Riedel, D., Antonin, W., Fernandez-Chacon, R., de Toledo, G. A., Jo, T., Geppert, M., et al. (2002). Rab3D is not required for exocrine exocytosis but for maintenance of normally sized secretory granules. Molecular and Cellular Biology, 22(18), 6487-6497. Retrieved from http://mcb.asm.org/cgi/reprint/22/18/6487.
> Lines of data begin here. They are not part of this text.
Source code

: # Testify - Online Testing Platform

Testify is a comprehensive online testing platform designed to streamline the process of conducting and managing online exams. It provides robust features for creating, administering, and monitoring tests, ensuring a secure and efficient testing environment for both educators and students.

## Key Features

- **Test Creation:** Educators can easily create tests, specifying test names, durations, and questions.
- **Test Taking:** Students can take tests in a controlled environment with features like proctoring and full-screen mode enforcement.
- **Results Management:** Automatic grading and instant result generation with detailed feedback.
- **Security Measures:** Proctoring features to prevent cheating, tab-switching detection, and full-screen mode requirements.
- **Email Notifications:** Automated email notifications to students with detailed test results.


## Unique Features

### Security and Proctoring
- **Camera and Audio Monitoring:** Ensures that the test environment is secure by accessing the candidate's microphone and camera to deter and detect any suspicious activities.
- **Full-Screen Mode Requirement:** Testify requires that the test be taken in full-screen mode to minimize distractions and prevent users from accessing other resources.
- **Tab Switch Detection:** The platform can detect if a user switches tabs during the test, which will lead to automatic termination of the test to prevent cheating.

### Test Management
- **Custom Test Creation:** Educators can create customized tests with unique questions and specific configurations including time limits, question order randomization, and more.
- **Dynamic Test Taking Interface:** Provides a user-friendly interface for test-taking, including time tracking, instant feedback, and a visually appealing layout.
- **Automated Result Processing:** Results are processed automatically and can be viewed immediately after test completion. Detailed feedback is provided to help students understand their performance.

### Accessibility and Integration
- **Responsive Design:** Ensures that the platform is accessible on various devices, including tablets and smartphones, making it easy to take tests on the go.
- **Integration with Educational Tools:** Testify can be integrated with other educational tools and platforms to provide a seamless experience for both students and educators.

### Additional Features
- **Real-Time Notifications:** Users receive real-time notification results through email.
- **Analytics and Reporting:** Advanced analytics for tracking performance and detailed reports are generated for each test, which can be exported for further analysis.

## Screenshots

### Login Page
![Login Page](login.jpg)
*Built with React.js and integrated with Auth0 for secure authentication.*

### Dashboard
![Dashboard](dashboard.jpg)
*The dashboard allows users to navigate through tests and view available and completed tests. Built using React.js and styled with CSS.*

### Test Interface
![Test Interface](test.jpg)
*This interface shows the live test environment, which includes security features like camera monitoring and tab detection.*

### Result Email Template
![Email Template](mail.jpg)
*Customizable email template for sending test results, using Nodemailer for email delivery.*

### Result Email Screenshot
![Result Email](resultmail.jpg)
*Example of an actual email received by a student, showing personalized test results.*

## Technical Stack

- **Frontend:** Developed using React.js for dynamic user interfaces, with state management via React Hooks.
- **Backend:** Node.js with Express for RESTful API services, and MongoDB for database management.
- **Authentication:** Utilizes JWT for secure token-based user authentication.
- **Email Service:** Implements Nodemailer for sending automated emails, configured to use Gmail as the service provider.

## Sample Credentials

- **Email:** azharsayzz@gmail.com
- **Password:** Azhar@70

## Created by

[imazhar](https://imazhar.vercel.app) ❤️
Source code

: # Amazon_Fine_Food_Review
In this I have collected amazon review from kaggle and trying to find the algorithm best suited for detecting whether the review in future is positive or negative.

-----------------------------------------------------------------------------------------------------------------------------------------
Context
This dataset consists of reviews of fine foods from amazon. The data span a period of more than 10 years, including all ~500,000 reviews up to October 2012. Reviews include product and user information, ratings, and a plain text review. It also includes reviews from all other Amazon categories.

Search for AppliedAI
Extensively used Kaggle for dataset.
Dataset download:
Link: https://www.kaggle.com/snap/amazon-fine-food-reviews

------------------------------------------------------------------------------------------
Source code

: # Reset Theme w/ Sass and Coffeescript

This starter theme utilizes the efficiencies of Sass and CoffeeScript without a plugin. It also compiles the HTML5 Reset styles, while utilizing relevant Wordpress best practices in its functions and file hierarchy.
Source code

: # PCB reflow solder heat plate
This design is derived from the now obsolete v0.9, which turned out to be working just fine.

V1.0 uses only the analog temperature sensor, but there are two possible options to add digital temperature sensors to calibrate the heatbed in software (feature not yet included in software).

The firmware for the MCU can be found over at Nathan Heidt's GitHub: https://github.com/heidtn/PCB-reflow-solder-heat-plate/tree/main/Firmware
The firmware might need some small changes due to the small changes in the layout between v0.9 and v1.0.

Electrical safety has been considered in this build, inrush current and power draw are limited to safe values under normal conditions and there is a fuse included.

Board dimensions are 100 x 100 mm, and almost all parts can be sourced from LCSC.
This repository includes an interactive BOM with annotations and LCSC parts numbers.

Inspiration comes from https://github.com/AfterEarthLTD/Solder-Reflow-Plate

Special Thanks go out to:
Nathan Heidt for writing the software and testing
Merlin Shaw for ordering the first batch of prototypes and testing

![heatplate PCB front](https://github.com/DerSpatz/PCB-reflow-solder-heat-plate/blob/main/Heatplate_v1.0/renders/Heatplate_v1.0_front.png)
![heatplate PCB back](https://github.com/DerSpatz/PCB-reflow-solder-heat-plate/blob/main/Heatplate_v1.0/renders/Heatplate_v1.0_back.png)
Cite as: https://hdl.handle.net/11858/00-001M-0000-0012-F30F-1
Abstract
Rab3D, a member of the Rab3 subfamily of the Rab/ypt GTPases, is expressed on zymogen granules in the pancreas as well as on secretory vesicles in mast cells and in the parotid gland. To shed light on the function of Rab3D, we have generated Rab3D- deficient mice. These mice are viable and have no obvious phenotypic changes. Secretion of mast cells is normal as revealed by capacitance patch clamping. Furthermore, enzyme content and overall morphology are unchanged in pancreatic and parotid acinar cells of knockout mice. Both the exocrine pancreas and the parotid gland show normal release kinetics in response to secretagogue stimulation, suggesting that Rab3D is not involved in exocytosis. However, the size of secretory granules in both the exocrine pancreas and the parotid gland is significantly increased, with the volume being doubled. We conclude that Rab3D exerts its function during granule maturation, possibly by preventing homotypic fusion of secretory granules.